====== Entries supplied ======
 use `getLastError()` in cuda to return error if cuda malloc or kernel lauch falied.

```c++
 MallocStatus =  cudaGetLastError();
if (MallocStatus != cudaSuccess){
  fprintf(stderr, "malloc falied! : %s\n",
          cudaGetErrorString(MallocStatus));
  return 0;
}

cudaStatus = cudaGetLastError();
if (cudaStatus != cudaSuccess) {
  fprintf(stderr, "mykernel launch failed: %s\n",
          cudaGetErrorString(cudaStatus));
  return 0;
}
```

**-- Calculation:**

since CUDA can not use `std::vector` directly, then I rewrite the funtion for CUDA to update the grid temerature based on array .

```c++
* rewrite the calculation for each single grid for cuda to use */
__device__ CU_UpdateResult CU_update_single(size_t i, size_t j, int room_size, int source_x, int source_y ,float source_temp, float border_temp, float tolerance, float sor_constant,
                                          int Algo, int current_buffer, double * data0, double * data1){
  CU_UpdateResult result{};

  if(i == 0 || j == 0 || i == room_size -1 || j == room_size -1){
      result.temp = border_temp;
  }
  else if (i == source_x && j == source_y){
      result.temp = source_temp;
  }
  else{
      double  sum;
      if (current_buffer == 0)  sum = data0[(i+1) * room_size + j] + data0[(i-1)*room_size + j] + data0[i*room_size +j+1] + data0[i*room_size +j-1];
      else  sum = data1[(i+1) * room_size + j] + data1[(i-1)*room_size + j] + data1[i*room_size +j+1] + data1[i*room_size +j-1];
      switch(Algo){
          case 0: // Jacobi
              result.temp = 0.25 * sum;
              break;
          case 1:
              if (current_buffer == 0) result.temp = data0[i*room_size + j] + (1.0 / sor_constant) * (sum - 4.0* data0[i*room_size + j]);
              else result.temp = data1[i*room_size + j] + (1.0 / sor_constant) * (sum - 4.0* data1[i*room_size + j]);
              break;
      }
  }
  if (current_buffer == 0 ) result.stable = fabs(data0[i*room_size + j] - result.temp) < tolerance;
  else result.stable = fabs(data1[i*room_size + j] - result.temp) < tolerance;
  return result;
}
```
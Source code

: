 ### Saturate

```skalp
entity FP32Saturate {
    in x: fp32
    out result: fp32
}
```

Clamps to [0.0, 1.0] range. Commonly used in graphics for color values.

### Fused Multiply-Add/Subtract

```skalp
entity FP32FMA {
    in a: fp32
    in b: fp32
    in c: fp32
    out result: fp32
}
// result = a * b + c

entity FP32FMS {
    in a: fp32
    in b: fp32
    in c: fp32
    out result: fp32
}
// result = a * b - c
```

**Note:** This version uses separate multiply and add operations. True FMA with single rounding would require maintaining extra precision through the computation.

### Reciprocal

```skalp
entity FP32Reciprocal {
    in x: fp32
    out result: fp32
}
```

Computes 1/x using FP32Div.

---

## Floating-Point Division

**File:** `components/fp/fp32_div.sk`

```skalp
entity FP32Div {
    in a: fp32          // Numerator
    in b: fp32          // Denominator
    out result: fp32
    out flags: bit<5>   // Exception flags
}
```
======
▸ **Work task**
A single number, please: the count of lines above that contain the string "double".

▸ **Result of the exercise**
2